Provided entries =>

****************

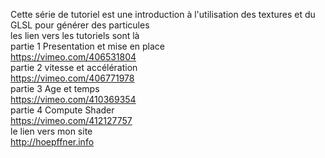 Cette série de tutoriel est une introduction à l'utilisation des textures et du GLSL pour générer des particules
<br>les lien vers les tutoriels sont là
<br>partie 1 Presentation et mise en place
<br>https://vimeo.com/406531804
<br>partie 2 vitesse et accélération
<br>https://vimeo.com/406771978
<br>partie 3 Age et temps
<br>https://vimeo.com/410369354
<br>partie 4 Compute Shader
<br>https://vimeo.com/412127757
<br>le lien vers mon site
<br>http://hoepffner.info
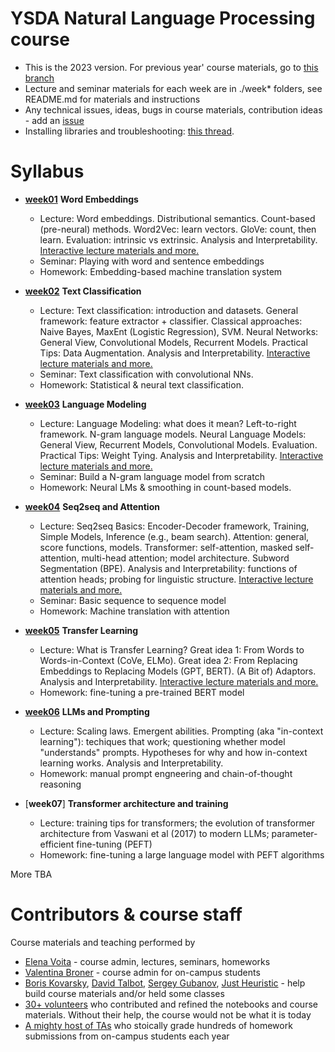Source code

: # YSDA Natural Language Processing course
* This is the 2023 version. For previous year' course materials, go to [this branch](https://github.com/yandexdataschool/nlp_course/tree/2022)
* Lecture and seminar materials for each week are in ./week* folders, see README.md for materials and instructions
* Any technical issues, ideas, bugs in course materials, contribution ideas - add an [issue](https://github.com/yandexdataschool/nlp_course/issues)
* Installing libraries and troubleshooting: [this thread](https://github.com/yandexdataschool/nlp_course/issues/1).


# Syllabus
- [__week01__](./week01_embeddings) __Word Embeddings__
  - Lecture: Word embeddings. Distributional semantics. Count-based (pre-neural) methods. Word2Vec: learn vectors. GloVe: count, then learn. Evaluation: intrinsic vs extrinsic. Analysis and Interpretability. [Interactive lecture materials and more.](https://lena-voita.github.io/nlp_course.html#preview_word_emb)
  - Seminar: Playing with word and sentence embeddings
  - Homework: Embedding-based machine translation system

- [__week02__](./week02_classification) __Text Classification__
  - Lecture: Text classification: introduction and datasets. General framework: feature extractor + classifier. Classical approaches: Naive Bayes, MaxEnt (Logistic Regression), SVM. Neural Networks: General View, Convolutional Models, Recurrent Models. Practical Tips: Data Augmentation. Analysis and Interpretability. [Interactive lecture materials and more.](https://lena-voita.github.io/nlp_course.html#preview_text_clf)
  - Seminar: Text classification with convolutional NNs.
  - Homework: Statistical & neural text classification.
  
- [__week03__](./week03_lm) __Language Modeling__
  - Lecture: Language Modeling: what does it mean? Left-to-right framework. N-gram language models. Neural Language Models: General View, Recurrent Models, Convolutional Models. Evaluation. Practical Tips: Weight Tying. Analysis and Interpretability. [Interactive lecture materials and more.](https://lena-voita.github.io/nlp_course.html#preview_lang_models)
  - Seminar: Build a N-gram language model from scratch
  - Homework: Neural LMs & smoothing in count-based models.
  
- [__week04__](./week04_seq2seq) __Seq2seq and Attention__
  - Lecture: Seq2seq Basics: Encoder-Decoder framework, Training, Simple Models, Inference (e.g., beam search). Attention: general, score functions, models. Transformer: self-attention, masked self-attention, multi-head attention; model architecture. Subword Segmentation (BPE). Analysis and Interpretability: functions of attention heads; probing for linguistic structure. [Interactive lecture materials and more.](https://lena-voita.github.io/nlp_course.html#preview_seq2seq_attn)
  - Seminar: Basic sequence to sequence model
  - Homework: Machine translation with attention
  
- [__week05__](./week05_transfer) __Transfer Learning__
  - Lecture: What is Transfer Learning? Great idea 1: From Words to Words-in-Context (CoVe, ELMo). Great idea 2: From Replacing Embeddings to Replacing Models (GPT, BERT). (A Bit of) Adaptors. Analysis and Interpretability. [Interactive lecture materials and more.](https://lena-voita.github.io/nlp_course.html#preview_transfer)
  - Homework: fine-tuning a pre-trained BERT model


- [__week06__](./week06_llm) __LLMs and Prompting__
  - Lecture: Scaling laws. Emergent abilities. Prompting (aka "in-context learning"): techiques that work; questioning whether model "understands" prompts. Hypotheses for why and how in-context learning works. Analysis and Interpretability.
  - Homework: manual prompt engneering and chain-of-thought reasoning

- [__week07__] __Transformer architecture and training__
  - Lecture: training tips for transformers; the evolution of transformer architecture from Vaswani et al (2017) to modern LLMs; parameter-efficient fine-tuning (PEFT)
  - Homework: fine-tuning a large language model with PEFT algorithms


More TBA

# Contributors & course staff
Course materials and teaching performed by
- [Elena Voita](https://lena-voita.github.io) - course admin, lectures, seminars, homeworks
- [Valentina Broner](https://www.hse.ru/org/persons/831207784/?_gl=1%2a1hz2yht%2a_ga%2aMTg3MTM2ODIwMS4xNjk4NTEyODg5%2a_ga_D145P1R4PL%2aMTY5ODUxMjg4OC4xLjAuMTY5ODUxMjg4OC42MC4wLjA.) - course admin for on-campus students
- [Boris Kovarsky](https://github.com/kovarsky), [David Talbot](https://github.com/drt7), [Sergey Gubanov](https://github.com/esgv), [Just Heuristic](https://github.com/justheuristic) - help build course materials and/or held some classes
- [30+ volunteers](https://github.com/yandexdataschool/nlp_course/graphs/contributors) who contributed and refined the notebooks and course materials. Without their help, the course would not be what it is today
- [A mighty host of TAs](https://lk.yandexdataschool.ru/courses/2023-autumn/7.1171-avtomaticheskaia-obrabotka-tekstov/) who stoically grade hundreds of homework submissions from on-campus students each year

****************

Exercise description =>
The listing above should be transcribed word for word, with its pictures left out.

Answer space =>
 Cette série de tutoriel est une introduction à l'utilisation des textures et du GLSL pour générer des particules
<br>les lien vers les tutoriels sont là
<br>partie 1 Presentation et mise en place
<br>https://vimeo.com/406531804
<br>partie 2 vitesse et accélération
<br>https://vimeo.com/406771978
<br>partie 3 Age et temps
<br>https://vimeo.com/410369354
<br>partie 4 Compute Shader
<br>https://vimeo.com/412127757
<br>le lien vers mon site
<br>http://hoepffner.info
Source code

: # YSDA Natural Language Processing course
* This is the 2023 version. For previous year' course materials, go to [this branch](https://github.com/yandexdataschool/nlp_course/tree/2022)
* Lecture and seminar materials for each week are in ./week* folders, see README.md for materials and instructions
* Any technical issues, ideas, bugs in course materials, contribution ideas - add an [issue](https://github.com/yandexdataschool/nlp_course/issues)
* Installing libraries and troubleshooting: [this thread](https://github.com/yandexdataschool/nlp_course/issues/1).


# Syllabus
- [__week01__](./week01_embeddings) __Word Embeddings__
  - Lecture: Word embeddings. Distributional semantics. Count-based (pre-neural) methods. Word2Vec: learn vectors. GloVe: count, then learn. Evaluation: intrinsic vs extrinsic. Analysis and Interpretability. [Interactive lecture materials and more.](https://lena-voita.github.io/nlp_course.html#preview_word_emb)
  - Seminar: Playing with word and sentence embeddings
  - Homework: Embedding-based machine translation system

- [__week02__](./week02_classification) __Text Classification__
  - Lecture: Text classification: introduction and datasets. General framework: feature extractor + classifier. Classical approaches: Naive Bayes, MaxEnt (Logistic Regression), SVM. Neural Networks: General View, Convolutional Models, Recurrent Models. Practical Tips: Data Augmentation. Analysis and Interpretability. [Interactive lecture materials and more.](https://lena-voita.github.io/nlp_course.html#preview_text_clf)
  - Seminar: Text classification with convolutional NNs.
  - Homework: Statistical & neural text classification.
  
- [__week03__](./week03_lm) __Language Modeling__
  - Lecture: Language Modeling: what does it mean? Left-to-right framework. N-gram language models. Neural Language Models: General View, Recurrent Models, Convolutional Models. Evaluation. Practical Tips: Weight Tying. Analysis and Interpretability. [Interactive lecture materials and more.](https://lena-voita.github.io/nlp_course.html#preview_lang_models)
  - Seminar: Build a N-gram language model from scratch
  - Homework: Neural LMs & smoothing in count-based models.
  
- [__week04__](./week04_seq2seq) __Seq2seq and Attention__
  - Lecture: Seq2seq Basics: Encoder-Decoder framework, Training, Simple Models, Inference (e.g., beam search). Attention: general, score functions, models. Transformer: self-attention, masked self-attention, multi-head attention; model architecture. Subword Segmentation (BPE). Analysis and Interpretability: functions of attention heads; probing for linguistic structure. [Interactive lecture materials and more.](https://lena-voita.github.io/nlp_course.html#preview_seq2seq_attn)
  - Seminar: Basic sequence to sequence model
  - Homework: Machine translation with attention
  
- [__week05__](./week05_transfer) __Transfer Learning__
  - Lecture: What is Transfer Learning? Great idea 1: From Words to Words-in-Context (CoVe, ELMo). Great idea 2: From Replacing Embeddings to Replacing Models (GPT, BERT). (A Bit of) Adaptors. Analysis and Interpretability. [Interactive lecture materials and more.](https://lena-voita.github.io/nlp_course.html#preview_transfer)
  - Homework: fine-tuning a pre-trained BERT model


- [__week06__](./week06_llm) __LLMs and Prompting__
  - Lecture: Scaling laws. Emergent abilities. Prompting (aka "in-context learning"): techiques that work; questioning whether model "understands" prompts. Hypotheses for why and how in-context learning works. Analysis and Interpretability.
  - Homework: manual prompt engneering and chain-of-thought reasoning

- [__week07__] __Transformer architecture and training__
  - Lecture: training tips for transformers; the evolution of transformer architecture from Vaswani et al (2017) to modern LLMs; parameter-efficient fine-tuning (PEFT)
  - Homework: fine-tuning a large language model with PEFT algorithms


More TBA

# Contributors & course staff
Course materials and teaching performed by
- [Elena Voita](https://lena-voita.github.io) - course admin, lectures, seminars, homeworks
- [Valentina Broner](https://www.hse.ru/org/persons/831207784/?_gl=1%2a1hz2yht%2a_ga%2aMTg3MTM2ODIwMS4xNjk4NTEyODg5%2a_ga_D145P1R4PL%2aMTY5ODUxMjg4OC4xLjAuMTY5ODUxMjg4OC42MC4wLjA.) - course admin for on-campus students
- [Boris Kovarsky](https://github.com/kovarsky), [David Talbot](https://github.com/drt7), [Sergey Gubanov](https://github.com/esgv), [Just Heuristic](https://github.com/justheuristic) - help build course materials and/or held some classes
- [30+ volunteers](https://github.com/yandexdataschool/nlp_course/graphs/contributors) who contributed and refined the notebooks and course materials. Without their help, the course would not be what it is today
- [A mighty host of TAs](https://lk.yandexdataschool.ru/courses/2023-autumn/7.1171-avtomaticheskaia-obrabotka-tekstov/) who stoically grade hundreds of homework submissions from on-campus students each year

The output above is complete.